» WHAT THIS TASK INVOLVES
The expected output is each entry, given again exactly.

» EXTRACTED INFORMATION

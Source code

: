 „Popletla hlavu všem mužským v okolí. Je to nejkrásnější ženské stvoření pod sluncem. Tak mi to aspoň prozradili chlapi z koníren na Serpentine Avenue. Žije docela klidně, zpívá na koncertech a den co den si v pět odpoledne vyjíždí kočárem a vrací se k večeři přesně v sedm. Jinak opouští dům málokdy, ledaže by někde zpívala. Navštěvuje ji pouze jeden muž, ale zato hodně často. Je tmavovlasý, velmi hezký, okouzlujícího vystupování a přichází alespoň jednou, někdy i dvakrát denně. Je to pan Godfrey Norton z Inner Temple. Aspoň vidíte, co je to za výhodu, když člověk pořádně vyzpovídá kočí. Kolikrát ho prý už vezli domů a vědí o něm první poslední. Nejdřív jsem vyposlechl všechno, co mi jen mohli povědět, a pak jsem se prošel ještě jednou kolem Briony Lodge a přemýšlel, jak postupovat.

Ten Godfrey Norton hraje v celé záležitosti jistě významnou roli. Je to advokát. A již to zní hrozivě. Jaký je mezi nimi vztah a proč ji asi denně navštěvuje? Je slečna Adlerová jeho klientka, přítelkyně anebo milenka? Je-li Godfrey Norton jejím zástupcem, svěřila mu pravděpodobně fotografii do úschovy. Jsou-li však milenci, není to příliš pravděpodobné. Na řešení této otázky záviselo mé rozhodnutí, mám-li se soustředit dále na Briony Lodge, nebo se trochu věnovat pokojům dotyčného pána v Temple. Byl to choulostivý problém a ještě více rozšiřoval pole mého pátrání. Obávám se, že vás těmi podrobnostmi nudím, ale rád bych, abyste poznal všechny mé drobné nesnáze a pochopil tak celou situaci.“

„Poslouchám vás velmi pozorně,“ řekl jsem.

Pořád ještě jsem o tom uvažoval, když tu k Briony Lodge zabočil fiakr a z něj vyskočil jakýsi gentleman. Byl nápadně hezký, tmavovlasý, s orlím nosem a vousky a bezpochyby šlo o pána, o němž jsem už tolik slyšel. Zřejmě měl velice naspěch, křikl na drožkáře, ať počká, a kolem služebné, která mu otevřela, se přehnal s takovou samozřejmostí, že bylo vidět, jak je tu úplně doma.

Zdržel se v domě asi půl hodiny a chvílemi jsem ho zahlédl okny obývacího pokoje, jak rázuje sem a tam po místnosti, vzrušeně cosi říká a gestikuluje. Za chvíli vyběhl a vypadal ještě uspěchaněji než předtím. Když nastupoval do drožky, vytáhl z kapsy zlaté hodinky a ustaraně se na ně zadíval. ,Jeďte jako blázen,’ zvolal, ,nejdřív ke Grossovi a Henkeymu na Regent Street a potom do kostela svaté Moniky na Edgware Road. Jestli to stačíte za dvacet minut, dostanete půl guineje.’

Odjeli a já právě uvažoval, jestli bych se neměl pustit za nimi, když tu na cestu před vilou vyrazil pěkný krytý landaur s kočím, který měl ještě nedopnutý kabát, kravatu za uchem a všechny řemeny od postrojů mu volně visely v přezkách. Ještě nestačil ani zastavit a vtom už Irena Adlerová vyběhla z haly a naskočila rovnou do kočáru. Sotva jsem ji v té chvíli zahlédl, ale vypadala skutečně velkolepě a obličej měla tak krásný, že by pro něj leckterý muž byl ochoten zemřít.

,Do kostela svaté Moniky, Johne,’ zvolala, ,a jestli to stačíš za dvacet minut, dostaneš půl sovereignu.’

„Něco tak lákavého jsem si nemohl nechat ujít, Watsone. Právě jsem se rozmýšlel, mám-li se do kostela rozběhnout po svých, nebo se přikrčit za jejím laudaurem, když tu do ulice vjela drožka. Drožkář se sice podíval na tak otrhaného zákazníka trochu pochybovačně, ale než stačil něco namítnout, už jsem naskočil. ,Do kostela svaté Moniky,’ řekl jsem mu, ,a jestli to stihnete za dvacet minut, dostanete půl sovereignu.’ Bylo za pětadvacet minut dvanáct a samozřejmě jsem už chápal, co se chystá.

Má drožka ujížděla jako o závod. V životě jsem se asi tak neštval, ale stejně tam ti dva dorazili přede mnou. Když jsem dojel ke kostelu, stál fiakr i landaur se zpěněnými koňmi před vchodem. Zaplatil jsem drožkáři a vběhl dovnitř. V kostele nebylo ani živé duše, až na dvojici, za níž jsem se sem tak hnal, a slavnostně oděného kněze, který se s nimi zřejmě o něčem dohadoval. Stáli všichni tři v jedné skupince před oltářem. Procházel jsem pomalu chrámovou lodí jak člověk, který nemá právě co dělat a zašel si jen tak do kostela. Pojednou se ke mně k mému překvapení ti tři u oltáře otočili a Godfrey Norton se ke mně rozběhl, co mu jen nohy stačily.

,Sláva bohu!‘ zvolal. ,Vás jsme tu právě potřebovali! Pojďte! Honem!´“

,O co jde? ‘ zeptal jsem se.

» EXERCISE RESULT
Source code

: „Popletla hlavu všem mužským v okolí. Je to nejkrásnější ženské stvoření pod sluncem. Tak mi to aspoň prozradili chlapi z koníren na Serpentine Avenue. Žije docela klidně, zpívá na koncertech a den co den si v pět odpoledne vyjíždí kočárem a vrací se k večeři přesně v sedm. Jinak opouští dům málokdy, ledaže by někde zpívala. Navštěvuje ji pouze jeden muž, ale zato hodně často. Je tmavovlasý, velmi hezký, okouzlujícího vystupování a přichází alespoň jednou, někdy i dvakrát denně. Je to pan Godfrey Norton z Inner Temple. Aspoň vidíte, co je to za výhodu, když člověk pořádně vyzpovídá kočí. Kolikrát ho prý už vezli domů a vědí o něm první poslední. Nejdřív jsem vyposlechl všechno, co mi jen mohli povědět, a pak jsem se prošel ještě jednou kolem Briony Lodge a přemýšlel, jak postupovat.

Ten Godfrey Norton hraje v celé záležitosti jistě významnou roli. Je to advokát. A již to zní hrozivě. Jaký je mezi nimi vztah a proč ji asi denně navštěvuje? Je slečna Adlerová jeho klientka, přítelkyně anebo milenka? Je-li Godfrey Norton jejím zástupcem, svěřila mu pravděpodobně fotografii do úschovy. Jsou-li však milenci, není to příliš pravděpodobné. Na řešení této otázky záviselo mé rozhodnutí, mám-li se soustředit dále na Briony Lodge, nebo se trochu věnovat pokojům dotyčného pána v Temple. Byl to choulostivý problém a ještě více rozšiřoval pole mého pátrání. Obávám se, že vás těmi podrobnostmi nudím, ale rád bych, abyste poznal všechny mé drobné nesnáze a pochopil tak celou situaci.“

„Poslouchám vás velmi pozorně,“ řekl jsem.

Pořád ještě jsem o tom uvažoval, když tu k Briony Lodge zabočil fiakr a z něj vyskočil jakýsi gentleman. Byl nápadně hezký, tmavovlasý, s orlím nosem a vousky a bezpochyby šlo o pána, o němž jsem už tolik slyšel. Zřejmě měl velice naspěch, křikl na drožkáře, ať počká, a kolem služebné, která mu otevřela, se přehnal s takovou samozřejmostí, že bylo vidět, jak je tu úplně doma.

Zdržel se v domě asi půl hodiny a chvílemi jsem ho zahlédl okny obývacího pokoje, jak rázuje sem a tam po místnosti, vzrušeně cosi říká a gestikuluje. Za chvíli vyběhl a vypadal ještě uspěchaněji než předtím. Když nastupoval do drožky, vytáhl z kapsy zlaté hodinky a ustaraně se na ně zadíval. ,Jeďte jako blázen,’ zvolal, ,nejdřív ke Grossovi a Henkeymu na Regent Street a potom do kostela svaté Moniky na Edgware Road. Jestli to stačíte za dvacet minut, dostanete půl guineje.’

Odjeli a já právě uvažoval, jestli bych se neměl pustit za nimi, když tu na cestu před vilou vyrazil pěkný krytý landaur s kočím, který měl ještě nedopnutý kabát, kravatu za uchem a všechny řemeny od postrojů mu volně visely v přezkách. Ještě nestačil ani zastavit a vtom už Irena Adlerová vyběhla z haly a naskočila rovnou do kočáru. Sotva jsem ji v té chvíli zahlédl, ale vypadala skutečně velkolepě a obličej měla tak krásný, že by pro něj leckterý muž byl ochoten zemřít.

,Do kostela svaté Moniky, Johne,’ zvolala, ,a jestli to stačíš za dvacet minut, dostaneš půl sovereignu.’

„Něco tak lákavého jsem si nemohl nechat ujít, Watsone. Právě jsem se rozmýšlel, mám-li se do kostela rozběhnout po svých, nebo se přikrčit za jejím laudaurem, když tu do ulice vjela drožka. Drožkář se sice podíval na tak otrhaného zákazníka trochu pochybovačně, ale než stačil něco namítnout, už jsem naskočil. ,Do kostela svaté Moniky,’ řekl jsem mu, ,a jestli to stihnete za dvacet minut, dostanete půl sovereignu.’ Bylo za pětadvacet minut dvanáct a samozřejmě jsem už chápal, co se chystá.

Má drožka ujížděla jako o závod. V životě jsem se asi tak neštval, ale stejně tam ti dva dorazili přede mnou. Když jsem dojel ke kostelu, stál fiakr i landaur se zpěněnými koňmi před vchodem. Zaplatil jsem drožkáři a vběhl dovnitř. V kostele nebylo ani živé duše, až na dvojici, za níž jsem se sem tak hnal, a slavnostně oděného kněze, který se s nimi zřejmě o něčem dohadoval. Stáli všichni tři v jedné skupince před oltářem. Procházel jsem pomalu chrámovou lodí jak člověk, který nemá právě co dělat a zašel si jen tak do kostela. Pojednou se ke mně k mému překvapení ti tři u oltáře otočili a Godfrey Norton se ke mně rozběhl, co mu jen nohy stačily.

,Sláva bohu!‘ zvolal. ,Vás jsme tu právě potřebovali! Pojďte! Honem!´“

,O co jde? ‘ zeptal jsem se.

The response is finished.